Referências (Ordem Alfabética):

  1. E.O. Wilson Biodiversity Foundation. (2025, 10 de julho). Why Half?. Disponível em: https://eowilsonfoundation.org/what-is-the-half-earth-project/why-half/. Acesso em: 10/09/2025.
  2. Global Footprint Network. Disponível em: https://www.footprintnetwork.org/. Acesso em: 12/09/2025.
  3. INPA. Gov. Capítulo 3. CRESCIMENTO POPULACIONAL E A CAPACIDADE DE SUPORTE. Disponível em: https://philip.inpa.gov.br/publ_livres/mss%20and%20in%20press/K%20livro%20port/Capit%203%20com%20figuras.pdf. Acesso em 12/08/2025.
  4. IPCC (Painel Intergovernamental sobre Mudanças Climáticas). Relatórios de Avaliação do IPCC. Disponível em: [Inserir link específico se disponível, ou manter como referência geral]. Acesso em: [Data do acesso, se aplicável].
  5. PROGRAMA DAS NAÇÕES UNIDAS PARA O MEIO AMBIENTE (UNEP). Marco Global de Biodiversidade de Kunming-Montreal. 2025. Disponível em: https://www.unep.org/pt-br/resources/marco-global-de-biodiversidade-de-kunming-montreal. Acesso em 10/09/2025.
  6. Sobrevivencialismo.com. Disponível em https://sobrevivencialismo.com/2019/01/28/o-quanto-de-terra-voce-precisa-para-viver-do-que-planta/. Acesso em 12/09/2025.

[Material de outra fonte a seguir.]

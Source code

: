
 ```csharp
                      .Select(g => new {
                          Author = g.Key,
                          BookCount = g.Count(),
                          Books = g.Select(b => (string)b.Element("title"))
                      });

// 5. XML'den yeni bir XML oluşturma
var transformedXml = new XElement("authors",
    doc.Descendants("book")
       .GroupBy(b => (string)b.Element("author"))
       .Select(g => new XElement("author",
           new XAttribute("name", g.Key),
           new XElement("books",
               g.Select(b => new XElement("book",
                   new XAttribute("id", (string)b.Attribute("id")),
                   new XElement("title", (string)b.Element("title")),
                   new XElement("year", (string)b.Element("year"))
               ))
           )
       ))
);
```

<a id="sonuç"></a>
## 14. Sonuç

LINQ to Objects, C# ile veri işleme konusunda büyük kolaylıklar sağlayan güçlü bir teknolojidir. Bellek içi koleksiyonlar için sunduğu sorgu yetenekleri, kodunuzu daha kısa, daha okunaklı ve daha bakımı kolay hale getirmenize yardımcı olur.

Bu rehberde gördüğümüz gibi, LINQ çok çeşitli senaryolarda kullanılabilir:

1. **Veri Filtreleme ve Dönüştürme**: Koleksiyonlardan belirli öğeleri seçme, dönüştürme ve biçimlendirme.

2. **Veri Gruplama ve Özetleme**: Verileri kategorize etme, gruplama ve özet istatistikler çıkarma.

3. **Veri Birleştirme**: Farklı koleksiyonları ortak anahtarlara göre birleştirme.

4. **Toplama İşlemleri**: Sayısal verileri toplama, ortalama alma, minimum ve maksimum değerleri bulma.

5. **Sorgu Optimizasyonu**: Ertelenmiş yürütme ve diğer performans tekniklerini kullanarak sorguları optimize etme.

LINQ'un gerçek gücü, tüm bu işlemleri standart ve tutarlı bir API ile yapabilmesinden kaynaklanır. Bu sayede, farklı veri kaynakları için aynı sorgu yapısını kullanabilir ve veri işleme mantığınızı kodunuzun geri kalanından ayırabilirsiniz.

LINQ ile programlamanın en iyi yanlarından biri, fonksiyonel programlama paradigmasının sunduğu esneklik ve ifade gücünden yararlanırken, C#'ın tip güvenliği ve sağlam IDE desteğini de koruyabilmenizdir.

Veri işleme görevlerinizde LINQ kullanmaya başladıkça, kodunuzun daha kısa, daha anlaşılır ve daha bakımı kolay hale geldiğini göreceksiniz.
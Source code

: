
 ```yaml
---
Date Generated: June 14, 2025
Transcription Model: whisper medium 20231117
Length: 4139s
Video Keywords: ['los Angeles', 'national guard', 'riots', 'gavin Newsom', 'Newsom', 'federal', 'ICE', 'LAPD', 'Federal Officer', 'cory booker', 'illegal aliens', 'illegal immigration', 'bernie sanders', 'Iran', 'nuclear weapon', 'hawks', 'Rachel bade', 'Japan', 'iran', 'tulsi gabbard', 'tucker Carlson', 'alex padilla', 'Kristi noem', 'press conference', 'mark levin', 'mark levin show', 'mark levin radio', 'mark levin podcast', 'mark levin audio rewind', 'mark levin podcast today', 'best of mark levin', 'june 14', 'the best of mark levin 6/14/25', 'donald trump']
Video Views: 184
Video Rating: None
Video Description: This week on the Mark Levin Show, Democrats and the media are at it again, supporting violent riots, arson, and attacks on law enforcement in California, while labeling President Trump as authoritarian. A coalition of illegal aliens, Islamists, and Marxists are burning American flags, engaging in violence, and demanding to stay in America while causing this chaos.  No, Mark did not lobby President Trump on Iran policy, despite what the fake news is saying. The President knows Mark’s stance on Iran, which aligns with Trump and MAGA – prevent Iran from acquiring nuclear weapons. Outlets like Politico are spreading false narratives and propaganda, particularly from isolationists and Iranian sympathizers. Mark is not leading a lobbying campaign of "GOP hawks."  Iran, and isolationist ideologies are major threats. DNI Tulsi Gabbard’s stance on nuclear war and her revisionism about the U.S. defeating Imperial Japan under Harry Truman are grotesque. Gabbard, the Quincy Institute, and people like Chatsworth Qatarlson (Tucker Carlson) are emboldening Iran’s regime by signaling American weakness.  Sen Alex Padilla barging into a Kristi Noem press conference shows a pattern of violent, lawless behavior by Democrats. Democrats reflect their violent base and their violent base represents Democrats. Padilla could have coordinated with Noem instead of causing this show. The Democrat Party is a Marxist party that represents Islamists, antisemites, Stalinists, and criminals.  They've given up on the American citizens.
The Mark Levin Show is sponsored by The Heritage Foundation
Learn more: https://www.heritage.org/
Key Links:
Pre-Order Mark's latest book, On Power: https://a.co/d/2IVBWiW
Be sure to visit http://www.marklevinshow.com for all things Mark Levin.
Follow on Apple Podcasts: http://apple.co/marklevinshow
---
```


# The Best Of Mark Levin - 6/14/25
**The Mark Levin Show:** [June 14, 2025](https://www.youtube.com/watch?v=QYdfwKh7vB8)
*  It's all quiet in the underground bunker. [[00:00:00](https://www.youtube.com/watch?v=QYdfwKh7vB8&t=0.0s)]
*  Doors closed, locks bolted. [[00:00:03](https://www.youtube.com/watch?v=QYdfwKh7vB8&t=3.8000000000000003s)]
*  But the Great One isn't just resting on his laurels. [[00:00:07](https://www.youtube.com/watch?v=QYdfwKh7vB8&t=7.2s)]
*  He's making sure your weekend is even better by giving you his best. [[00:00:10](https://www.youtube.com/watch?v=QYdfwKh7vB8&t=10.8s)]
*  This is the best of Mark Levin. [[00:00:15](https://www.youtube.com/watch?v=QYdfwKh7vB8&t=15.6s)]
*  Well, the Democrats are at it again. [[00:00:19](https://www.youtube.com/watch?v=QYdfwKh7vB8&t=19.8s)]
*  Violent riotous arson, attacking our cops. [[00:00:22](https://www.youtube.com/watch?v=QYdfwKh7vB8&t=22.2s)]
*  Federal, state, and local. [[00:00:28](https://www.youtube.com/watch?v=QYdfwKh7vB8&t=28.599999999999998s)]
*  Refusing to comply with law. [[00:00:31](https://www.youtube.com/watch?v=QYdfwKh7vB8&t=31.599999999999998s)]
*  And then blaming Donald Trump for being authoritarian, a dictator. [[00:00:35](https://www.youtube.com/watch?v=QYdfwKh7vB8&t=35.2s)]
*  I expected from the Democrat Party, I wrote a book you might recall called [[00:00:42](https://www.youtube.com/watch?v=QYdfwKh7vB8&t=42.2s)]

2 comentários em “O Paradoxo da Subsistência Global: Limites Territoriais e a Pegada Humana”

  1. Claudio Klein

    Oi Tânia , gostei do texto . Muitas informações. Há termos e projetos que eu pessoalmente não estou familiarizado , mas tenho acordo com as propostas que são apresentadas como possibilidades.

    Minha maior dúvida foi sobre o tema central . Há muitos setores que defendem simplesmente a volta à agricultura básica como solução para os problemas do meio ambiente e do consumo ?

    1. Eu particularmente não conheço grupos específicos. Entrei em contato com várias pessoas que pensam desta forma, leigos ou que se dizem eco socialistas. Alguns grupos anarquistas costumam defender o retorno ao campo. à vida comunitária no campo.